* [What needs to be done]:
Count, in the entries, the lines with "services". Answer with the number only.

Saved data entries
Segment Open
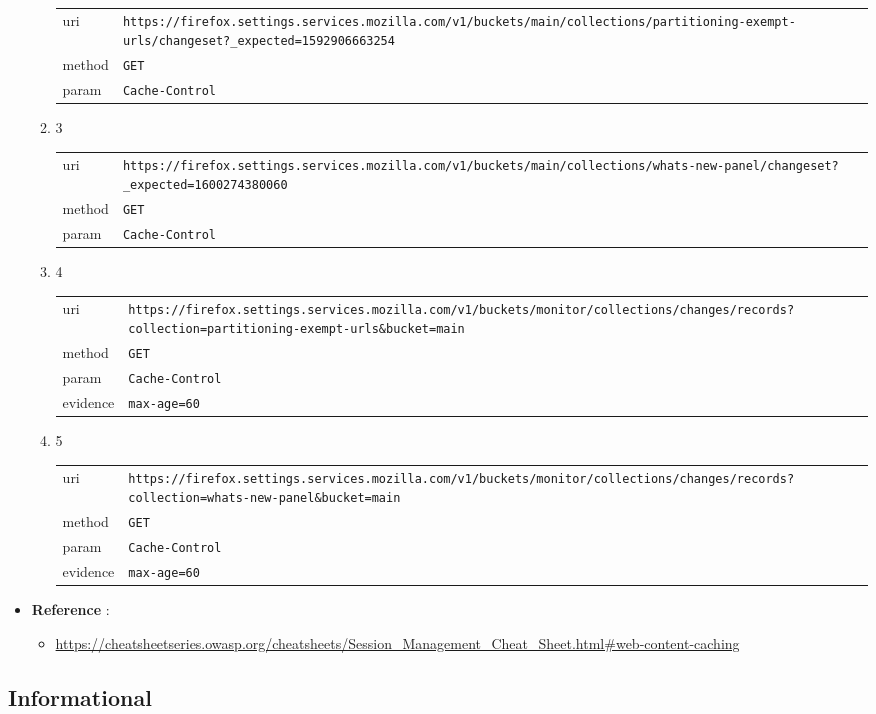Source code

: \documentclass[10pt]{article}
\begin{document}
\begin{itemize}
\begin{enumerate}
\begin{tabular}{| l | p{12cm}}
uri & \texttt{https://firefox.settings.services.mozilla.com/v1/buckets/main/collections/partitioning-exempt-urls/changeset?\_expected=1592906663254} \\
method & \texttt{GET} \\
param & \texttt{Cache-Control} \\
\end{tabular}
\item[] 3
\begin{tabular}{| l | p{12cm}}
uri & \texttt{https://firefox.settings.services.mozilla.com/v1/buckets/main/collections/whats-new-panel/changeset?\_expected=1600274380060} \\
method & \texttt{GET} \\
param & \texttt{Cache-Control} \\
\end{tabular}
\item[] 4
\begin{tabular}{| l | p{12cm}}
uri & \texttt{https://firefox.settings.services.mozilla.com/v1/buckets/monitor/collections/changes/records?collection=partitioning-exempt-urls\&bucket=main} \\
method & \texttt{GET} \\
param & \texttt{Cache-Control} \\
evidence & \texttt{max-age=60} \\
\end{tabular}
\item[] 5
\begin{tabular}{| l | p{12cm}}
uri & \texttt{https://firefox.settings.services.mozilla.com/v1/buckets/monitor/collections/changes/records?collection=whats-new-panel\&bucket=main} \\
method & \texttt{GET} \\
param & \texttt{Cache-Control} \\
evidence & \texttt{max-age=60} \\
\end{tabular}
\end{enumerate}
\item[] \textbf{Reference} : 
\begin{itemize}
\item \url{https://cheatsheetseries.owasp.org/cheatsheets/Session\_Management\_Cheat\_Sheet.html\#web-content-caching}
\end{itemize}
\end{itemize}
\subsection{Informational}
\end{document}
Segment Closed
* [Finished exercise]:
4